__Work required__
For the data below, give the number of lines that include the word "sempre" and nothing else.

__Provided data__
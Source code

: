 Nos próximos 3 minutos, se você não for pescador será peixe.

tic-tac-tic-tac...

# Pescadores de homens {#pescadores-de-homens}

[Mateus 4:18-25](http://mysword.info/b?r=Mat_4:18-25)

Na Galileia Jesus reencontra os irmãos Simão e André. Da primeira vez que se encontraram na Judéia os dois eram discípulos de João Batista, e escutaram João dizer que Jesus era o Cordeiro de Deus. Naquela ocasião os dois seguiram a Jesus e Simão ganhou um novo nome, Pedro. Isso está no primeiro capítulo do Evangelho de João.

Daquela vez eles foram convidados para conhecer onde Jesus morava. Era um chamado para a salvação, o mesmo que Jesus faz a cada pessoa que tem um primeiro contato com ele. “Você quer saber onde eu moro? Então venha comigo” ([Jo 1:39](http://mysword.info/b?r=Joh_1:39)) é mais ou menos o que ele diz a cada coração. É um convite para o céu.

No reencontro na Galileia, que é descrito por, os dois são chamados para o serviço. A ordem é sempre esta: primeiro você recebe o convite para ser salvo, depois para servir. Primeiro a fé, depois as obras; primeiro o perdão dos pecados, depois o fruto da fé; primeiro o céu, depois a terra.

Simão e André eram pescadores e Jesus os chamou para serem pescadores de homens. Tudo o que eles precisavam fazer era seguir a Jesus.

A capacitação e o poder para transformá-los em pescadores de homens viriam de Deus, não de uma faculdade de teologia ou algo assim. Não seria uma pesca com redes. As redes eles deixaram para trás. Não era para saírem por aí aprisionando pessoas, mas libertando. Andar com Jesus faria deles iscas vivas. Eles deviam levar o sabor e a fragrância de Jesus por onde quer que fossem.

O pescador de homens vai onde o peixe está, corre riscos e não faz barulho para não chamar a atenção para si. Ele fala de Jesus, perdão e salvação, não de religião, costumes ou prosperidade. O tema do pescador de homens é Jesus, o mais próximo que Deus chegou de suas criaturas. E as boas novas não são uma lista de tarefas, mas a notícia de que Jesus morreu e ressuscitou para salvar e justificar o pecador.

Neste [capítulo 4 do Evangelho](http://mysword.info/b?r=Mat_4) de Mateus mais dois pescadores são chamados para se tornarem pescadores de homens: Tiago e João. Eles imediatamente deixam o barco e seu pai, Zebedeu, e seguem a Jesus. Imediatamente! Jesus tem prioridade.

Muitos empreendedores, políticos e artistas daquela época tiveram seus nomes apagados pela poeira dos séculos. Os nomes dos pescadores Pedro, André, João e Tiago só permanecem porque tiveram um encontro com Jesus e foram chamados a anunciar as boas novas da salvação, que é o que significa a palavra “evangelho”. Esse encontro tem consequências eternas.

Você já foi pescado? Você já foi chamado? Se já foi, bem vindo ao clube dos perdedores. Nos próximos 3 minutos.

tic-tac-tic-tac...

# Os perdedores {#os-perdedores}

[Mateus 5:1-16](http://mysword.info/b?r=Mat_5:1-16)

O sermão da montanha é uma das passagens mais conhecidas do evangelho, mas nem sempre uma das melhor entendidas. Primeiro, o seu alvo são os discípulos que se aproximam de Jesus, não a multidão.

__Solved exercise__
2